Stored records
-------------------------

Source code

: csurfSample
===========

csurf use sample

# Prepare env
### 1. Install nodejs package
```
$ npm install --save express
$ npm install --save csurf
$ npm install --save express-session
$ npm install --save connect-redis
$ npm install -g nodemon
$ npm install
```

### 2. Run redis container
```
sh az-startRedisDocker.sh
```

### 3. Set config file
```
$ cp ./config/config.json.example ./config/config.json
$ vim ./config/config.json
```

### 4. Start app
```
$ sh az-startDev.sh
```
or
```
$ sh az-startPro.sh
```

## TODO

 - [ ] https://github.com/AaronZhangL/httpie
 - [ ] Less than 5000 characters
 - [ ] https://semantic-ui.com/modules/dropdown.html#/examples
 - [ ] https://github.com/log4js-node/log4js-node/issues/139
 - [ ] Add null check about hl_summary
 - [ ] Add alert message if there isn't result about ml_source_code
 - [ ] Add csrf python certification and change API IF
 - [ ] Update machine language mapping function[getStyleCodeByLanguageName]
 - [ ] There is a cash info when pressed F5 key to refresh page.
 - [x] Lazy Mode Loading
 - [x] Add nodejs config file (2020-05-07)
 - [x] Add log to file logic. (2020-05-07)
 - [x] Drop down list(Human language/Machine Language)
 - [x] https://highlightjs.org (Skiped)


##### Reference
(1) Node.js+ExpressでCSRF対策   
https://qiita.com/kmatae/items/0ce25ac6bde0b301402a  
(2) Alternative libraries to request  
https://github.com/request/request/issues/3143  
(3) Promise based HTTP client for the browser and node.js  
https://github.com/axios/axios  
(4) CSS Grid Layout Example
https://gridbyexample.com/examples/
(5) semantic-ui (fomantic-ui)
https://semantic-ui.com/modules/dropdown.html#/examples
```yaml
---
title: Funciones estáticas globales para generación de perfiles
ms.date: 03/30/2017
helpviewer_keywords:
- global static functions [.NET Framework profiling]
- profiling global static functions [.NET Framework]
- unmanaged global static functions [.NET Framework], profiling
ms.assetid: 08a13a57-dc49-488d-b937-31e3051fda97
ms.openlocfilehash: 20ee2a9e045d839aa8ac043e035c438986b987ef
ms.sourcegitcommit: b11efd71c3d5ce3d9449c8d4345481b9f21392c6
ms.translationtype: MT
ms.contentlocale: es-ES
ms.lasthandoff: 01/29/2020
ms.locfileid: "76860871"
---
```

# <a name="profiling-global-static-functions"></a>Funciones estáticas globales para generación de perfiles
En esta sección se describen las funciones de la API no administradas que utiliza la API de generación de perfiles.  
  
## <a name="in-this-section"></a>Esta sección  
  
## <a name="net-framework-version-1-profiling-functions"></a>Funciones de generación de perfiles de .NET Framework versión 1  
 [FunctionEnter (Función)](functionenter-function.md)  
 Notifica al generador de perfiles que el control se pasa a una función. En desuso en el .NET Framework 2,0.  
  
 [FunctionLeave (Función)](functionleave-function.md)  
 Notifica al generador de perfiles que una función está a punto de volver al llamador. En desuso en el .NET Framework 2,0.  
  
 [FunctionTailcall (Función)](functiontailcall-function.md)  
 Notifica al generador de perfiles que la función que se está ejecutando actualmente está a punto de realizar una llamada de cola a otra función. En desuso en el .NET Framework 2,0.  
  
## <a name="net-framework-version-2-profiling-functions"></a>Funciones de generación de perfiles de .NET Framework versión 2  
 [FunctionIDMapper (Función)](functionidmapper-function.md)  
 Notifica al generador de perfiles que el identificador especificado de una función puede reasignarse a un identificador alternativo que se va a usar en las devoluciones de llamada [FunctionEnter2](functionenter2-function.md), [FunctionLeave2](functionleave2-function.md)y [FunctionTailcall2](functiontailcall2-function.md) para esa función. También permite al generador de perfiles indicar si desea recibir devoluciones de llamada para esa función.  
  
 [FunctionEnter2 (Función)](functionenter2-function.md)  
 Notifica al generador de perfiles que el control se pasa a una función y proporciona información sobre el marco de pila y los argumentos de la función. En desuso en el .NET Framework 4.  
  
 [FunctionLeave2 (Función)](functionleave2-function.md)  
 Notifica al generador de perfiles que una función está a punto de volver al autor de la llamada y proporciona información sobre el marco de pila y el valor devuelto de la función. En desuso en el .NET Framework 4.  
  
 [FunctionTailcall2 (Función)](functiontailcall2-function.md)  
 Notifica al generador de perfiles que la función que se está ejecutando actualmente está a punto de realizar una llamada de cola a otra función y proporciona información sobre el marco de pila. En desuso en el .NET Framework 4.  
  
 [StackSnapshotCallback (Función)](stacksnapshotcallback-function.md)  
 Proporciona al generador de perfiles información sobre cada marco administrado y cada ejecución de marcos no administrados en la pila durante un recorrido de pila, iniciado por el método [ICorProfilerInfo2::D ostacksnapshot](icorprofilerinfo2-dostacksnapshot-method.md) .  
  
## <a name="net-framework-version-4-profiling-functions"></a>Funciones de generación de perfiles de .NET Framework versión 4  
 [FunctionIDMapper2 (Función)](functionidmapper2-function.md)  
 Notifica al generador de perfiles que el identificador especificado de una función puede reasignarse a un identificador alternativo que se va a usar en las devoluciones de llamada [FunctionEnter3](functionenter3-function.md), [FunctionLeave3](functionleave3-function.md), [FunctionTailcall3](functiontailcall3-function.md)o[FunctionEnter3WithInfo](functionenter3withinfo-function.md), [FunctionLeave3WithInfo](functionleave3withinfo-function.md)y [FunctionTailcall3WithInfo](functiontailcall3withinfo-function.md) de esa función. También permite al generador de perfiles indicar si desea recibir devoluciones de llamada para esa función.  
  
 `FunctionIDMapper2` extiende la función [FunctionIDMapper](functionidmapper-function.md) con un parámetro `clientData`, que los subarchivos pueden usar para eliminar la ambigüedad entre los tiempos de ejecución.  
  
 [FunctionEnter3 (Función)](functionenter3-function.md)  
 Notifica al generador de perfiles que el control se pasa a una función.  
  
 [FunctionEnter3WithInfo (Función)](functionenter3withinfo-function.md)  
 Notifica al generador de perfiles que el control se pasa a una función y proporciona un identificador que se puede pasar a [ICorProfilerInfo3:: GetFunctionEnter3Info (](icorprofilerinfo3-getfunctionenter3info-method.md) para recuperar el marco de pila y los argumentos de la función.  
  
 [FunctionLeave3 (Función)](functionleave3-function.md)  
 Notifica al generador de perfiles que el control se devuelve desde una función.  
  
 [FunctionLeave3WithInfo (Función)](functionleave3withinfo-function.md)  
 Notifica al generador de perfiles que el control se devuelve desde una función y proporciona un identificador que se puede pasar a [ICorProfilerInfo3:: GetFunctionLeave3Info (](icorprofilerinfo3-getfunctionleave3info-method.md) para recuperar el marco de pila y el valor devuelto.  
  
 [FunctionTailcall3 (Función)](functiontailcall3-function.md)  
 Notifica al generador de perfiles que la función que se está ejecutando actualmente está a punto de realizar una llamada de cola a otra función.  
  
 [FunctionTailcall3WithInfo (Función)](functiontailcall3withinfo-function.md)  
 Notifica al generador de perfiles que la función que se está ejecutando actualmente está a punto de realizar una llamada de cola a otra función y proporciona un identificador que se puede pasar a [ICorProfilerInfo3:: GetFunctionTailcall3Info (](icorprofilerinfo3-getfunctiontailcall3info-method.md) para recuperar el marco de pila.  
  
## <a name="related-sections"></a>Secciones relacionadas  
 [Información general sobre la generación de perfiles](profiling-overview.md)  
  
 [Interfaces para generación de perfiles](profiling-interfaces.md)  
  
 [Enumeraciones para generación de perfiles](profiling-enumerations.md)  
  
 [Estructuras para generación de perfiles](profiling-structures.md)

-------------------------

§ **Work item**
Only the number is wanted. Count the lines above that include the word "save".

§ **Answer section**
4